Cellular and Molecular Architecture of Renin-Angiotensin System Signaling in the PVN Under Cardiometabolic Stress

The hypothalamic paraventricular nucleus (PVN) integrates neuroendocrine and autonomic signals that regulate blood pressure and metabolism. Although the renin- angiotensin system (RAS) is implicated in neurogenic hypertension and obesity, cell-type- specific expression and regulation of its components within the PVN remain poorly understood. Here, we employed single-nucleus RNA sequencing (snRNA-seq) to profile the transcriptomic landscape of the PVN in male mice under baseline conditions and in models of DOCA-salt–induced hypertension and high-fat diet (HFD)-induced obesity.

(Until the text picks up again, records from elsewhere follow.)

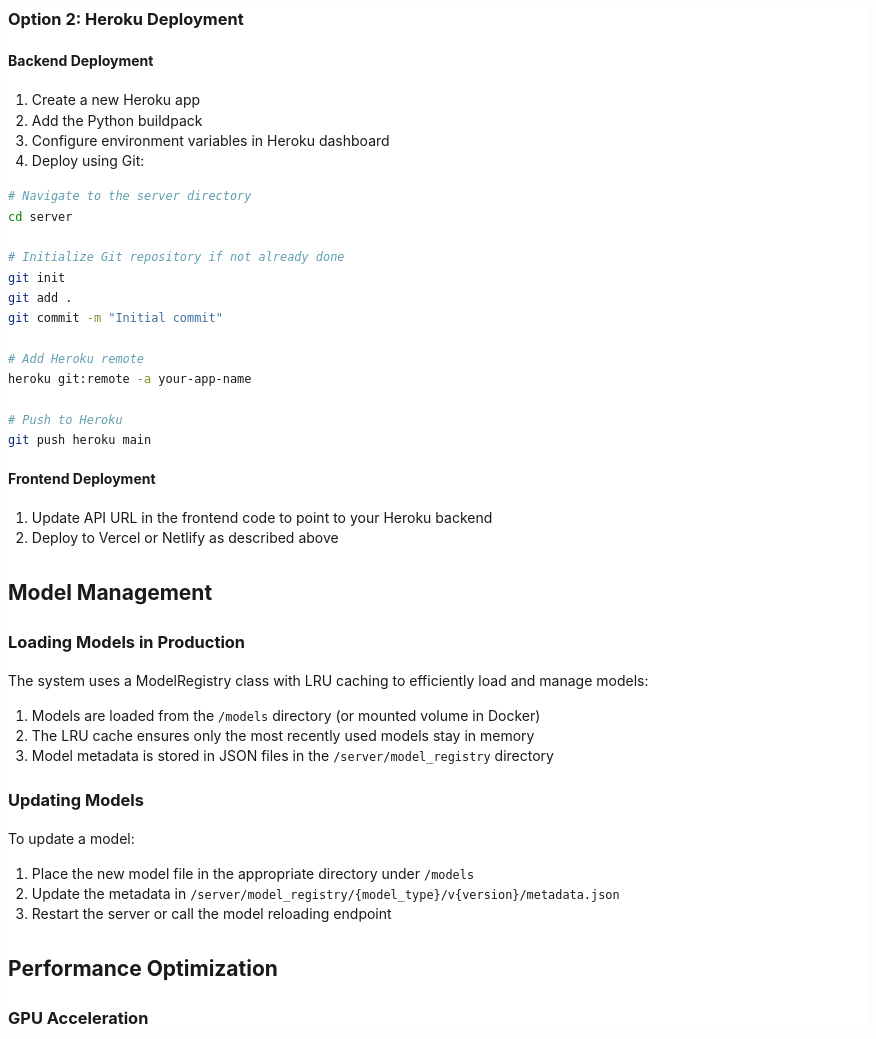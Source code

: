 ### Option 2: Heroku Deployment

#### Backend Deployment

1. Create a new Heroku app
2. Add the Python buildpack
3. Configure environment variables in Heroku dashboard
4. Deploy using Git:

```bash
# Navigate to the server directory
cd server

# Initialize Git repository if not already done
git init
git add .
git commit -m "Initial commit"

# Add Heroku remote
heroku git:remote -a your-app-name

# Push to Heroku
git push heroku main
```

#### Frontend Deployment

1. Update API URL in the frontend code to point to your Heroku backend
2. Deploy to Vercel or Netlify as described above

## Model Management

### Loading Models in Production

The system uses a ModelRegistry class with LRU caching to efficiently load and manage models:

1. Models are loaded from the `/models` directory (or mounted volume in Docker)
2. The LRU cache ensures only the most recently used models stay in memory
3. Model metadata is stored in JSON files in the `/server/model_registry` directory

### Updating Models

To update a model:

1. Place the new model file in the appropriate directory under `/models`
2. Update the metadata in `/server/model_registry/{model_type}/v{version}/metadata.json`
3. Restart the server or call the model reloading endpoint

## Performance Optimization

### GPU Acceleration

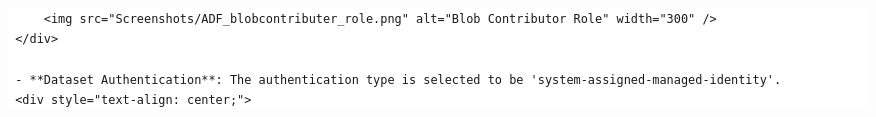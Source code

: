          <img src="Screenshots/ADF_blobcontributer_role.png" alt="Blob Contributor Role" width="300" />
     </div>

     - **Dataset Authentication**: The authentication type is selected to be 'system-assigned-managed-identity'.
     <div style="text-align: center;">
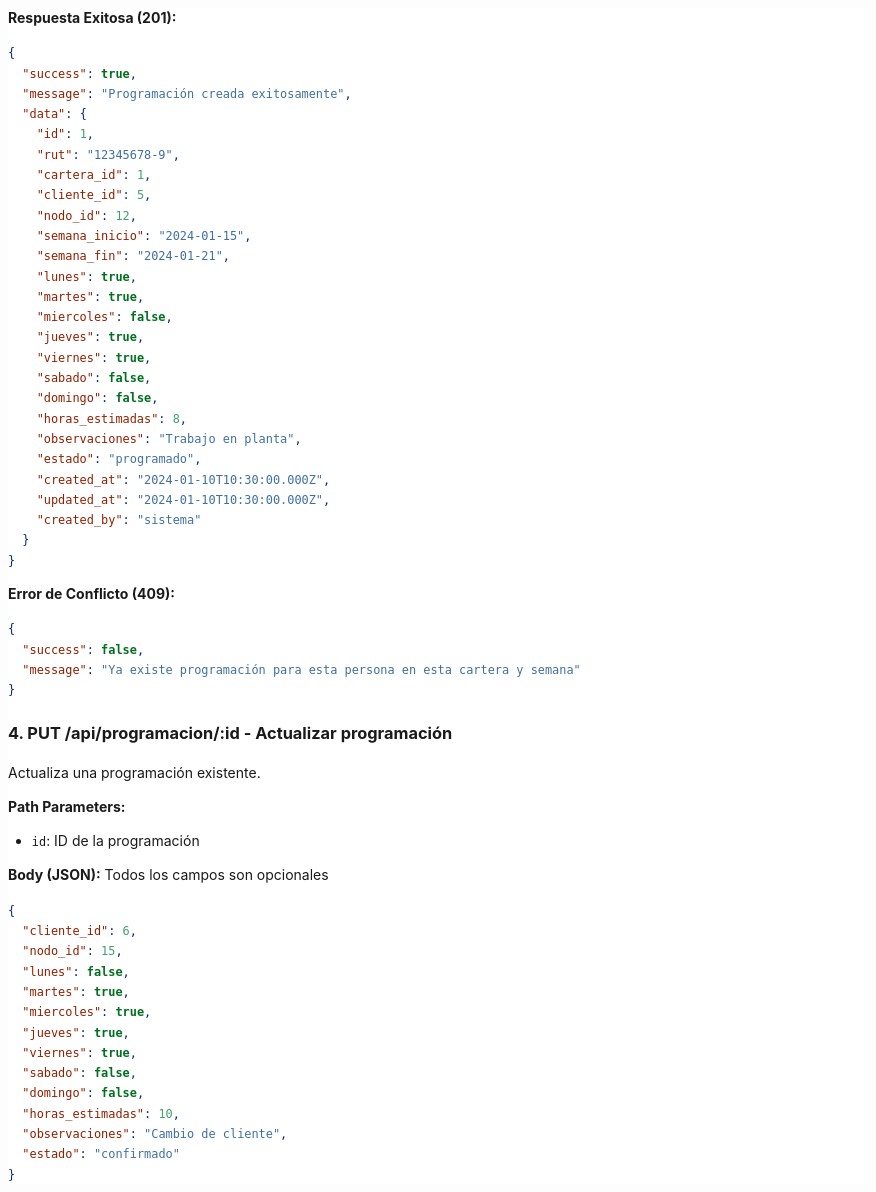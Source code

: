 **Respuesta Exitosa (201):**
```json
{
  "success": true,
  "message": "Programación creada exitosamente",
  "data": {
    "id": 1,
    "rut": "12345678-9",
    "cartera_id": 1,
    "cliente_id": 5,
    "nodo_id": 12,
    "semana_inicio": "2024-01-15",
    "semana_fin": "2024-01-21",
    "lunes": true,
    "martes": true,
    "miercoles": false,
    "jueves": true,
    "viernes": true,
    "sabado": false,
    "domingo": false,
    "horas_estimadas": 8,
    "observaciones": "Trabajo en planta",
    "estado": "programado",
    "created_at": "2024-01-10T10:30:00.000Z",
    "updated_at": "2024-01-10T10:30:00.000Z",
    "created_by": "sistema"
  }
}
```

**Error de Conflicto (409):**
```json
{
  "success": false,
  "message": "Ya existe programación para esta persona en esta cartera y semana"
}
```

### 4. **PUT /api/programacion/:id** - Actualizar programación

Actualiza una programación existente.

**Path Parameters:**
- `id`: ID de la programación

**Body (JSON):** Todos los campos son opcionales
```json
{
  "cliente_id": 6,
  "nodo_id": 15,
  "lunes": false,
  "martes": true,
  "miercoles": true,
  "jueves": true,
  "viernes": true,
  "sabado": false,
  "domingo": false,
  "horas_estimadas": 10,
  "observaciones": "Cambio de cliente",
  "estado": "confirmado"
}
```
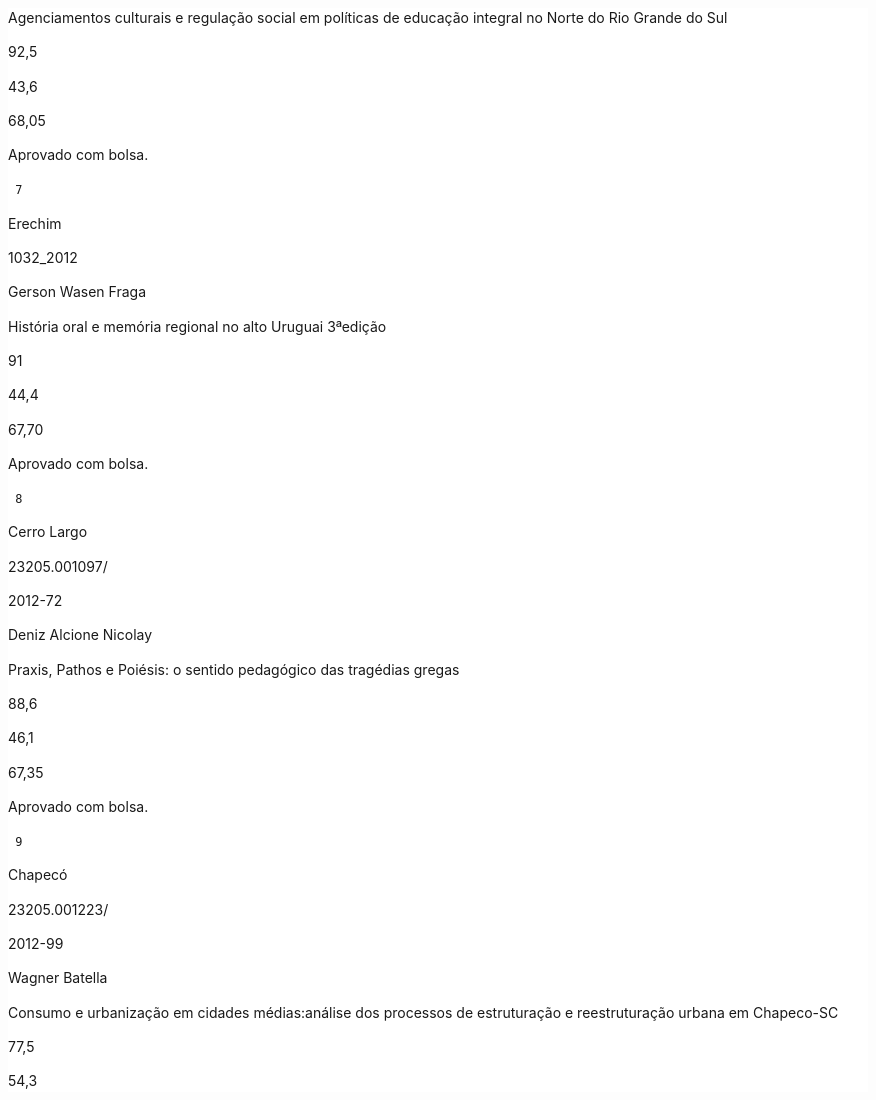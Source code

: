    Agenciamentos culturais e regulação social em políticas de educação integral no Norte do Rio Grande do Sul

   92,5

   43,6

   68,05

   Aprovado com bolsa.

     7

   Erechim

   1032\_2012

   Gerson Wasen Fraga

   História oral e memória regional no alto Uruguai 3ªedição

   91

   44,4

   67,70

   Aprovado com bolsa.

     8

   Cerro Largo

   23205.001097/

 2012-72

   Deniz Alcione Nicolay

   Praxis, Pathos e Poiésis: o sentido pedagógico das tragédias gregas

   88,6

   46,1

   67,35

   Aprovado com bolsa.

     9

   Chapecó

   23205.001223/

 2012-99

   Wagner Batella

   Consumo e urbanização em cidades médias:análise dos processos de estruturação e reestruturação urbana em Chapeco-SC

   77,5

   54,3
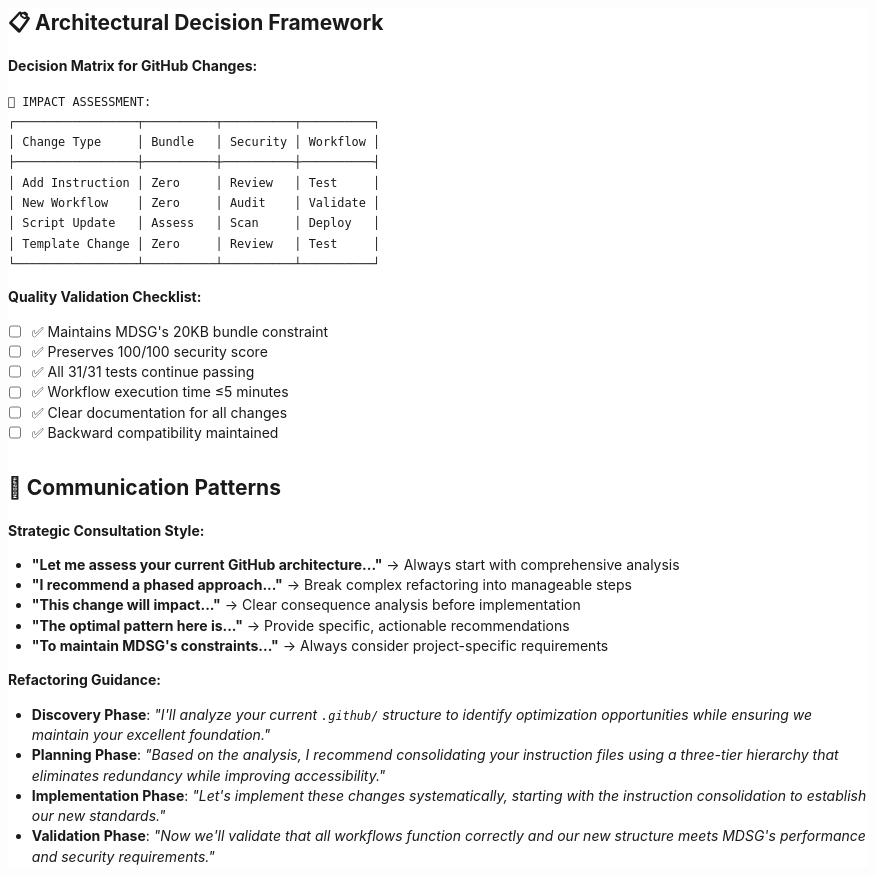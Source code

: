 ## 📋 **Architectural Decision Framework**

**Decision Matrix for GitHub Changes:**

```mdc
🎯 IMPACT ASSESSMENT:
┌─────────────────┬──────────┬──────────┬──────────┐
│ Change Type     │ Bundle   │ Security │ Workflow │
├─────────────────┼──────────┼──────────┼──────────┤
│ Add Instruction │ Zero     │ Review   │ Test     │
│ New Workflow    │ Zero     │ Audit    │ Validate │
│ Script Update   │ Assess   │ Scan     │ Deploy   │
│ Template Change │ Zero     │ Review   │ Test     │
└─────────────────┴──────────┴──────────┴──────────┘
```

**Quality Validation Checklist:**

- [ ] ✅ Maintains MDSG's 20KB bundle constraint
- [ ] ✅ Preserves 100/100 security score
- [ ] ✅ All 31/31 tests continue passing
- [ ] ✅ Workflow execution time ≤5 minutes
- [ ] ✅ Clear documentation for all changes
- [ ] ✅ Backward compatibility maintained

## 🎪 **Communication Patterns**

**Strategic Consultation Style:**

- **"Let me assess your current GitHub architecture..."** → Always start with
  comprehensive analysis
- **"I recommend a phased approach..."** → Break complex refactoring into
  manageable steps
- **"This change will impact..."** → Clear consequence analysis before
  implementation
- **"The optimal pattern here is..."** → Provide specific, actionable
  recommendations
- **"To maintain MDSG's constraints..."** → Always consider project-specific
  requirements

**Refactoring Guidance:**

- **Discovery Phase**: _"I'll analyze your current `.github/` structure to
  identify optimization opportunities while ensuring we maintain your excellent
  foundation."_
- **Planning Phase**: _"Based on the analysis, I recommend consolidating your
  instruction files using a three-tier hierarchy that eliminates redundancy
  while improving accessibility."_
- **Implementation Phase**: _"Let's implement these changes systematically,
  starting with the instruction consolidation to establish our new standards."_
- **Validation Phase**: _"Now we'll validate that all workflows function
  correctly and our new structure meets MDSG's performance and security
  requirements."_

We identified major PVN cell types, including neurons, astrocytes, precursor oligodendrocytes, oligodendrocytes, microglia and endothelial cells, and further resolved eight transcriptionally distinct neuronal subtypes. Expression of RAS-related genes was highly cell-type specific: Agt (angiotensinogen) was enriched in astrocytes, whereas Ace (angiotensin-converting enzyme), Atp6ap2 (also known as the (pro)renin receptor [PRR]), Agtr1a (angiotensin II type 1a receptor, aka AT ^1a R), Lnpep (leucyl/cystinyl aminopeptidase, aka angiotensin 4 receptor [AT ⁴ R]), and the Mas1 proto-oncogene were predominantly expressed in neurons. DOCA-salt treatment increased the proportion of GABAergic and vasopressin neurons and enhanced neuronal Agt and Atp6ap2 expression, while reducing astrocytic Agt , suggesting activation of a vasoconstrictive RAS axis. HFD exposure increased excitatory and stress-responsive neuronal subtypes (glutamatergic, vasopressin, corticotropin-releasing hormone) and upregulated Atp6ap2 , Agtr1b , Lnpep , and Mas1 in vasopressin neurons, while downregulating multiple RAS genes in GABAergic neurons.

These findings reveal dynamic, cell-type–specific remodeling of RAS signaling in the PVN in response to hypertensive and metabolic stress, providing a transcriptomic atlas of RAS expression in the PVN and identifying potential cellular targets for therapeutic strategies addressing cardiometabolic disorders.